This webinar by transpersonal art therapist Angela Kirby explores the history and healing power of mandalas, guides participants through a meditation and hands-on mandala drawing exercise, and concludes with sharing, an oracle reading, and practical advice for integrating mandala work into daily life.


1. Introduction to Angela Kirby and Her Journey

The webinar is hosted by the Australasian Light Association (a chapter of the International Light Association), and the presenter is Angela Kirby — an Adelaide-based transpersonal art therapist, counselor, energy worker, and author. Andrew, the host, introduces Angela by noting the breadth of her influences, from being adopted into a loving family in country South Australia to her lifelong quest around identity that led her into creative pursuits, art therapy, Reiki, bush flower essences, psychotherapy, and writing.

Angela opens with a warm, personal touch, explaining that her website is called frizzkirby.com because "Frizz" is the nickname she's carried since childhood:

"At the age of 60 I'm still called Frizz by many people."
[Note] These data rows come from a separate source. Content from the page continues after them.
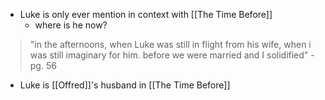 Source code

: - Luke is only ever mention in context with [[The Time Before]]
	- where is he now?

>"in the afternoons, when Luke was still in flight from his wife, when i was still imaginary for him. before we were married and I solidified"
> -pg. 56

- Luke is [[Offred]]'s husband in [[The Time Before]]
She's been running her own private practice for nearly 18–20 years, seeing clients both in her Adelaide clinic and online. Interestingly, she initially wondered how art therapy could translate to an online format but was pushed into trying it when asked to help play therapy practitioners with their counseling hours. It turned out to work surprisingly well:

"It was quite easy to transfer working in art therapy being here in the clinic into working online with clients."


2. A Brief Glimpse into the World of Mandalas

Angela shares her first encounter with mandalas — it was simply seeing a circle with a simple design tattooed on a friend's left arm. Even though she wasn't into tattoos, something about the circle felt deeply significant and intriguing to her. She had an idea it was a mandala, which is a Sanskrit word (from an ancient Indian language) that loosely means "circle."

The Carl Jung Connection 🧠

Skipping forward about a decade, Angela was studying transpersonal art therapy in Adelaide, and that's where her love of the circle truly deepened. She learned about Carl Jung, whose career in psychology and psychoanalysis brought the mandala into Western practice. Jung used mandalas both with his clients and in his own personal journey, drawing one daily for about a year to track his psychological world.

Jung believed that whatever a person felt compelled to draw or paint within a circle was their inner world attempting to soothe and heal their emotional self:

"Whatever was placed within the circle... our inner world was attempting to assuage and heal our inner emotional self."

Angela emphasizes that mandala creation isn't limited to drawing or painting — it can involve mixed media, including sand, natural objects, and various tools. The key is that it flows from meditation and heart-centered expression rather than intellectual planning:

"Meditation and flowing in color layers as your heart, not your head, suggests."

She notes that we spend too much time in our heads, caught up in ego, and the mandala process is about allowing ourselves to sink into deeper feelings and simply let them be there.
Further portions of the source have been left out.